## Required work
In your reply, print every line of the listing exactly and omit all images.
+ + +
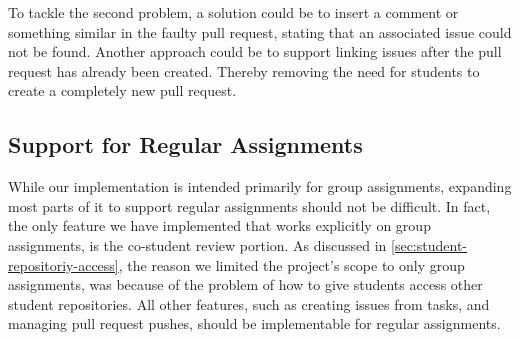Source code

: To tackle the second problem, a solution could be to insert a comment or something similar in the faulty pull request, stating that an associated issue could not be found.
Another approach could be to support linking issues after the pull request has already been created.
Thereby removing the need for students to create a completely new pull request.

\subsection{Support for Regular Assignments}

While our implementation is intended primarily for group assignments, expanding most parts of it to support regular assignments should not be difficult.
In fact, the only feature we have implemented that works explicitly on group assignments, is the co-student review portion.
As discussed in \ref{sec:student-repositoriy-access}, the reason we limited the project's scope to only group assignments, was because of the problem of how to give students access other student repositories.
All other features, such as creating issues from tasks, and managing pull request pushes, should be implementable for regular assignments.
+ + +
## Answer to this task
Source code

: To tackle the second problem, a solution could be to insert a comment or something similar in the faulty pull request, stating that an associated issue could not be found.
Another approach could be to support linking issues after the pull request has already been created.
Thereby removing the need for students to create a completely new pull request.

\subsection{Support for Regular Assignments}

While our implementation is intended primarily for group assignments, expanding most parts of it to support regular assignments should not be difficult.
In fact, the only feature we have implemented that works explicitly on group assignments, is the co-student review portion.
As discussed in \ref{sec:student-repositoriy-access}, the reason we limited the project's scope to only group assignments, was because of the problem of how to give students access other student repositories.
All other features, such as creating issues from tasks, and managing pull request pushes, should be implementable for regular assignments.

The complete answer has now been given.